Hey comrades
I've been falling apart lately and can't get a grip/find solace in anything. I have no friends, and very seldom had friends in my childhood, so my ability to meet people or generally socialize is shit. I can talk about a topic so long as its academic in nature - beyond that I'm pretty fucked. Bullied too, not much but enough to make it extremely difficult to stand up for myself. I can't even bring myself to tell my roommate to pick up after himself, or just the simplest things, I'm a total shut in. He hates me cus I "talk behind his back," which amounts to complaining about the shit he does to some dumb broad in my club cus Im too chicken shit to just tell him.

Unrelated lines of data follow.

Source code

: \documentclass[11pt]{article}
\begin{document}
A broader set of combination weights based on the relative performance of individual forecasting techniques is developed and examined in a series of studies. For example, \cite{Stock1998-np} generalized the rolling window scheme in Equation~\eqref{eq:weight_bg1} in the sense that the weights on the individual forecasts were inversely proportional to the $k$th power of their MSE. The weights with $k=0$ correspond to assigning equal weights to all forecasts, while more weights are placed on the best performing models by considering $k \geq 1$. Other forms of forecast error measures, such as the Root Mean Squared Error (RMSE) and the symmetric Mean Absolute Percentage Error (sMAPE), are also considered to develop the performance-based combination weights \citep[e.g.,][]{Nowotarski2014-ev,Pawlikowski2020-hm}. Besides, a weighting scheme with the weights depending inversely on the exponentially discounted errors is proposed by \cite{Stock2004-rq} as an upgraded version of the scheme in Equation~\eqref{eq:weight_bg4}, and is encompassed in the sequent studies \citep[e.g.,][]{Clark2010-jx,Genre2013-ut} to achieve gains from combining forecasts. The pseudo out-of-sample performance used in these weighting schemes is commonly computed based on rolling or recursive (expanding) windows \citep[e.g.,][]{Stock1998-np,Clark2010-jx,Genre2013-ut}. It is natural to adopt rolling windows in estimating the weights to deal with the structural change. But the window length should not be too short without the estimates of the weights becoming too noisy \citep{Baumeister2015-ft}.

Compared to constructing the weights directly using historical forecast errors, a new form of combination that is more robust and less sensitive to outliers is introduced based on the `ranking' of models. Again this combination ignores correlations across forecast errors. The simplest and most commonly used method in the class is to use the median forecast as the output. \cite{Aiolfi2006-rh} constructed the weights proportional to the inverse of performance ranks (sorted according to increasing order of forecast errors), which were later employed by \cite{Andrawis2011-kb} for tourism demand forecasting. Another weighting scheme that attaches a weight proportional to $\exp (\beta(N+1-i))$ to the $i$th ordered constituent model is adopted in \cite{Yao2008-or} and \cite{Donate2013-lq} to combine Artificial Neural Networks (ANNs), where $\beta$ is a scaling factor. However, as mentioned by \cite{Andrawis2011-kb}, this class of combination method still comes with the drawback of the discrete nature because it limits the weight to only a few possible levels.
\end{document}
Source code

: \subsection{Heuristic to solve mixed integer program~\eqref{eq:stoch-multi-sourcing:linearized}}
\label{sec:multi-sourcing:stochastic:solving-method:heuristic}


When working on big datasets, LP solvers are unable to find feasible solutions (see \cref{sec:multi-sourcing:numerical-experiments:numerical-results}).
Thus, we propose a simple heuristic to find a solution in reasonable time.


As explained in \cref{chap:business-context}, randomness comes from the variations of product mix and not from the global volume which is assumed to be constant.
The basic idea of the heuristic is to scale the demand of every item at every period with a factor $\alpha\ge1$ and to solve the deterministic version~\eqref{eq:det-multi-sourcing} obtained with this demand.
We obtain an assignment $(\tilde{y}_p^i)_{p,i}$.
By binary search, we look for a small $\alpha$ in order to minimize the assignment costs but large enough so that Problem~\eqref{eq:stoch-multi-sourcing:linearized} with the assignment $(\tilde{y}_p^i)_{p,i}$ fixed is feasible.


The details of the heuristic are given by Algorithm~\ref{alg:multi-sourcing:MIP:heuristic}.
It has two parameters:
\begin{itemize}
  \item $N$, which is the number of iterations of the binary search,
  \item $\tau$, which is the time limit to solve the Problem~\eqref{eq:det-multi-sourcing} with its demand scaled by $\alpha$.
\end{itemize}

My dad never cared to get to know me, and I hardly know him. For the most part through my childhood he was just some guy who would leave for work early in the morning and come back before dinner, then do some more work/do his own thing. When my parents first found out I was suicidal he sternly asked what is it, not as if he was seriously concerned - it sounded more like I was taking his time.
My sole source of value in life came from teachers, as my parents wanted me to get good grades like the fate of the world depended on it. Currently have a 4.0 studying philosophy, but my heart still sinks like the fucking Lusitania whenever a prof criticizes me, or just says I need improvement. I don't want to feel like a child but I end up with a frog in my throat and holding back tears.
Seen 7-8 therapists, all of which were fucking morons who at best recommended drugs I didn't want to take. Got sent to the psych ward once for being a potential threat to myself even tho I was talking to the therapist about getting rid of the thoughts, as I had (at the time at least) firmly decided not to kill myself and the thoughts were just getting tedious.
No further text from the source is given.